PyLDavis Visualization for Topic Modeling in Python

vis = pyLDAvis.gensim_models.prepare(lda_model, 
                                     corpus, 
                                     dictionary, 
                                     mds="mmds", 
                                     R=20) #This choses the number of word a topic should contain.
vis
Topic Modeling in Python - PyLDavis Visualization of the Top 25 Research Topic For Transportation Research B
PyLDavis Visualization of the Top 25 Research Topic For Transportation Research B

From the above PyLDavis output, we can infer the following:

The bigger bubbles on the left side show the more important topics.

For a good topic model, it will have fairly big, non-overlapping bubbles scattered throughout the edge of the quadrant instead of clustering in one quadrant.
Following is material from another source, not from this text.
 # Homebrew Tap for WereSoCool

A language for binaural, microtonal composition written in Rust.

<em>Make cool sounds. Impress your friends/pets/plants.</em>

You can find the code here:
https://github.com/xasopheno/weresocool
On the right hand, we can see the words and the bars. When you hover the cursor on any bubbles, the right-hand words will update. These silent keywords are formed from the selected topic. You can enter the topic number you want to see from the select topic tab.

WordCloud Visualization

Our next visualization of the model is the word cloud. Since we are able to identify top N_topics from our dataset, we are going to visualize our model’s result on the word cloud. We shall arrange this in n-rows and n -columns.

cloud = WordCloud(stopwords=stop_words,
                  background_color='white',
                  prefer_horizontal=1,
                  height=330,
                  max_words=200,
                  colormap='flag',
                  collocations=True)

topics = lda_model.show_topics(formatted=False)
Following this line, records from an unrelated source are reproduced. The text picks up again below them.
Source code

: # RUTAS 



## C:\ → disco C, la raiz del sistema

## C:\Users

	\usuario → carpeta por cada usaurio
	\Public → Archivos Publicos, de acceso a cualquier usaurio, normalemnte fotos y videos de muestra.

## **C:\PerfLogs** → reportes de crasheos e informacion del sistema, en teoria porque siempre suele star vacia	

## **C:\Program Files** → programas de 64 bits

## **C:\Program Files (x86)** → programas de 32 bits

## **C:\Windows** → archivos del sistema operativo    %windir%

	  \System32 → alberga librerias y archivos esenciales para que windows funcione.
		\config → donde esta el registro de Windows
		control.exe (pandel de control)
fig, axes = plt.subplots(5, 5, figsize=(10,10), sharex=True, sharey=True)

for i, ax in enumerate(axes.flatten()):
    fig.add_subplot(ax)
    plt.imshow(cloud.fit_words(dict(lda_model.show_topic(i, 200))))
    plt.gca().set_title('Topic' + str(i), fontdict=dict(size=12))
    plt.gca().axis('off')


plt.subplots_adjust(wspace=0, hspace=0)
plt.axis('off')
plt.suptitle("The Top 25 Research Topic Trend for Transportation Research Part B", 
             y=1.05,
             fontsize=18,
             fontweight='bold'
             )
plt.margins(x=0, y=0)
plt.tight_layout()
plt.show()
Topic Modeling in Python - Top 25 Research Topic Trend for Transportation Part B.
Top 25 Research Topic Trend for Transportation Part B.

From the above, we can infer the following topics :

  1. Topic 0 – Transportation Problems, and Proposes Possible solution.
  2. Topic 1 – Transportation Cost Analysis.
  3. Topic 2 – Mode of Transportation among Travellers
  4. Topic 3 – Logistics and Supply Chain
  5. Topic 4 – Transportation Route
  6. Topic 5 – Transportation Networks, Control and Strategy
  7. Topic 7 – Traffic Management
  8. Topic 8 – Transportation Hub
  9. Topic 9 – Transportation Modelling
  10. Topic 10 – Air Transportation and Airline Management
  11. Topic 11 – Transport Fare Mangagement System
  12. Topic 12 – Transportation Policies and Investments
  13. Topic 14 – Taxi Transportation
  14. Topic 15 – Maintenance and Information System
  15. Topic 17 – Rail Transportation
  16. Topic 18 – Rail Transportation Infastructure
  17. Topic 19 – Transportation Disaster and Uncertainity Management
  18. Topic 20 – Traffic Congestion Optimization and Management
  19. Topic 21 – Modelling and Network System
  20. Topic 22 – Transportation Disruption and Recovery
  21. Topic 23 – Capacity Building to easy Congestion
  22. Topic 24 – Financial- Payment Method

Conculsion

From the identified top 25 topics, we can see that researchers are focused on the 3 modes of transportation i.e. air, land, and water. However, land transportation has more dominance over research activities. These research activities are in the area of traffic congestions, transport fare, infrastructure amongst others. There is also research on air transportation, railway, and sea.

The results of this topic modeling can also be improved. This can be done by increasing the number of topics during the LDA modeling.